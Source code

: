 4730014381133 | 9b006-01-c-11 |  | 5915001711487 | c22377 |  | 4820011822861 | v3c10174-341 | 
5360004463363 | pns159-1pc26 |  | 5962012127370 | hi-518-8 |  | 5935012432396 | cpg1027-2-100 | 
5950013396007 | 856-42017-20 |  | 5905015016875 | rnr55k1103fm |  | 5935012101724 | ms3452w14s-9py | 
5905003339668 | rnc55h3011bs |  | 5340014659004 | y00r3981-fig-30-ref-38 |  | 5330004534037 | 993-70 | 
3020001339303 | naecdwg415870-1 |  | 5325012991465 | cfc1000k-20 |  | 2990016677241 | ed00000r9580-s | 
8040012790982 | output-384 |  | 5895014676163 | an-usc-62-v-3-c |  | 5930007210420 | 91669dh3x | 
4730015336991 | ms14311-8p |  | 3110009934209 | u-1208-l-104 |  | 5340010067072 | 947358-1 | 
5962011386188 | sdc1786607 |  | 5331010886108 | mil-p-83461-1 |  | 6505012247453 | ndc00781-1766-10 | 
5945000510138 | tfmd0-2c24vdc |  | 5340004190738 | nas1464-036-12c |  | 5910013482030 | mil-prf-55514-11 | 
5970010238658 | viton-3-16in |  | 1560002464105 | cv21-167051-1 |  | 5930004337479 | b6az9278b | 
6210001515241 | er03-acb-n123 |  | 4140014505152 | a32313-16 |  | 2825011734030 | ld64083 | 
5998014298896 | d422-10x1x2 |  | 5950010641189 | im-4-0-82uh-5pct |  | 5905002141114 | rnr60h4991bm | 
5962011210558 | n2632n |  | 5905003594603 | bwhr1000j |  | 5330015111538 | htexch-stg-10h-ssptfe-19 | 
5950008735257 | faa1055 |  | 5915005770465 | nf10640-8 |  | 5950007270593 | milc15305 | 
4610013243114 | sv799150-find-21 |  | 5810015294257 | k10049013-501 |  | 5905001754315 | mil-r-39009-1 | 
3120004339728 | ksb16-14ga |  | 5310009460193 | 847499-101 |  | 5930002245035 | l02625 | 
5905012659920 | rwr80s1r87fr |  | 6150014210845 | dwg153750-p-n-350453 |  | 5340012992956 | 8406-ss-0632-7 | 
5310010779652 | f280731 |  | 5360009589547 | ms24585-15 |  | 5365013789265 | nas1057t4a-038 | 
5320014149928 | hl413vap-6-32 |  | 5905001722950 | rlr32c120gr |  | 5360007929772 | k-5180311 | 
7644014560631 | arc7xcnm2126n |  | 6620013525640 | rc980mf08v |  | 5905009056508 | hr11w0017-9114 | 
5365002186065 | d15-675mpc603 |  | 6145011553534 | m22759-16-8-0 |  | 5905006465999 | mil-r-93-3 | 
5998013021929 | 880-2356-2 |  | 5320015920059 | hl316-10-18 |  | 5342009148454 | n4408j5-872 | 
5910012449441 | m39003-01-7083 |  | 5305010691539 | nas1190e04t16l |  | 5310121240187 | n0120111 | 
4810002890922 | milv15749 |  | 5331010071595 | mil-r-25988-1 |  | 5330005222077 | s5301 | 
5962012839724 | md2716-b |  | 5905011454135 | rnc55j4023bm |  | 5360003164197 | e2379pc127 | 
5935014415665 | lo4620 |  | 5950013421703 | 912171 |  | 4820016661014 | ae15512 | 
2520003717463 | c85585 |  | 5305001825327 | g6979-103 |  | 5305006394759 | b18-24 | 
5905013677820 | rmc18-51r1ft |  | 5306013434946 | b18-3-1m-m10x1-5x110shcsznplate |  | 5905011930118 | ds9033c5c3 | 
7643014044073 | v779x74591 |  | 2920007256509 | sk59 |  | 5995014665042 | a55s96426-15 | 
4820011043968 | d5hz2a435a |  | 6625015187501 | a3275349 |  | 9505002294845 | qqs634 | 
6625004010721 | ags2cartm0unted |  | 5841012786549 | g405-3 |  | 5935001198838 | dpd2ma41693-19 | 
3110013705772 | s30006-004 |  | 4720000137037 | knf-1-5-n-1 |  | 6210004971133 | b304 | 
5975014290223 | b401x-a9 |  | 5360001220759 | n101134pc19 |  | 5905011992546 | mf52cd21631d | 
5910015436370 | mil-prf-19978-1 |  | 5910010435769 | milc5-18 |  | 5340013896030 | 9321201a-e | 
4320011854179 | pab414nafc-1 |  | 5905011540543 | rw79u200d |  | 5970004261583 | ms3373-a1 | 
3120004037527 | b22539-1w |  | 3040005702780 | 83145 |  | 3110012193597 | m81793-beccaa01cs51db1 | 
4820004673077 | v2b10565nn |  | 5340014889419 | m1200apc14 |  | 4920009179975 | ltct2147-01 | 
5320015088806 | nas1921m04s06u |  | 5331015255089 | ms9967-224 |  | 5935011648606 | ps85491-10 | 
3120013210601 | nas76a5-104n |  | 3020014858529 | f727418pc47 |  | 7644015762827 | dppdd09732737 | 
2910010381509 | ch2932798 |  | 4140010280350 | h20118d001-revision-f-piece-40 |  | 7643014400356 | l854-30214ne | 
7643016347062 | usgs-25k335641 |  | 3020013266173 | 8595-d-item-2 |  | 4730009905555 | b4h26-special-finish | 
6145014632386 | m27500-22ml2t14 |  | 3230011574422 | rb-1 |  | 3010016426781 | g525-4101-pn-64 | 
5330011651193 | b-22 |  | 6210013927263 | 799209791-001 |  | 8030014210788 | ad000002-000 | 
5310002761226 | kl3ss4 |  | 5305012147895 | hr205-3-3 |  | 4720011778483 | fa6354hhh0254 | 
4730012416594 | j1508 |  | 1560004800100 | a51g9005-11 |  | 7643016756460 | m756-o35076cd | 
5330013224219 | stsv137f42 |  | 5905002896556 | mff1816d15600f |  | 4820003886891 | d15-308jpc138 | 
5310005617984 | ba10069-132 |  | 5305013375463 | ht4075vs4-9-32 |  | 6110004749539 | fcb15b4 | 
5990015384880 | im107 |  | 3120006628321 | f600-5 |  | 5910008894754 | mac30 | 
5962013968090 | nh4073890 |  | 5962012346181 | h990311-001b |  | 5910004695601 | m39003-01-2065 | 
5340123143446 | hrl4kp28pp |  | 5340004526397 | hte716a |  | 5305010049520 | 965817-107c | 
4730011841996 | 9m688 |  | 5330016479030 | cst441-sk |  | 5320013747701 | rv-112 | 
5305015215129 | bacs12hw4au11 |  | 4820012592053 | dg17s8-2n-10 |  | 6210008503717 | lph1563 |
★ ★ ★ ★ ★ ★ ★
● Assignment: One stretch of the lines above is wanted, from the line that contains "4820011822861 | v3c10174-341 |" through the line that contains "5905003339668 | rnc55h3011bs". Output it exactly.

● Answer box:
: 4730014381133 | 9b006-01-c-11 |  | 5915001711487 | c22377 |  | 4820011822861 | v3c10174-341 | 
5360004463363 | pns159-1pc26 |  | 5962012127370 | hi-518-8 |  | 5935012432396 | cpg1027-2-100 | 
5950013396007 | 856-42017-20 |  | 5905015016875 | rnr55k1103fm |  | 5935012101724 | ms3452w14s-9py | 
5905003339668 | rnc55h3011bs |  | 5340014659004 | y00r3981-fig-30-ref-38 |  | 5330004534037 | 993-70 | 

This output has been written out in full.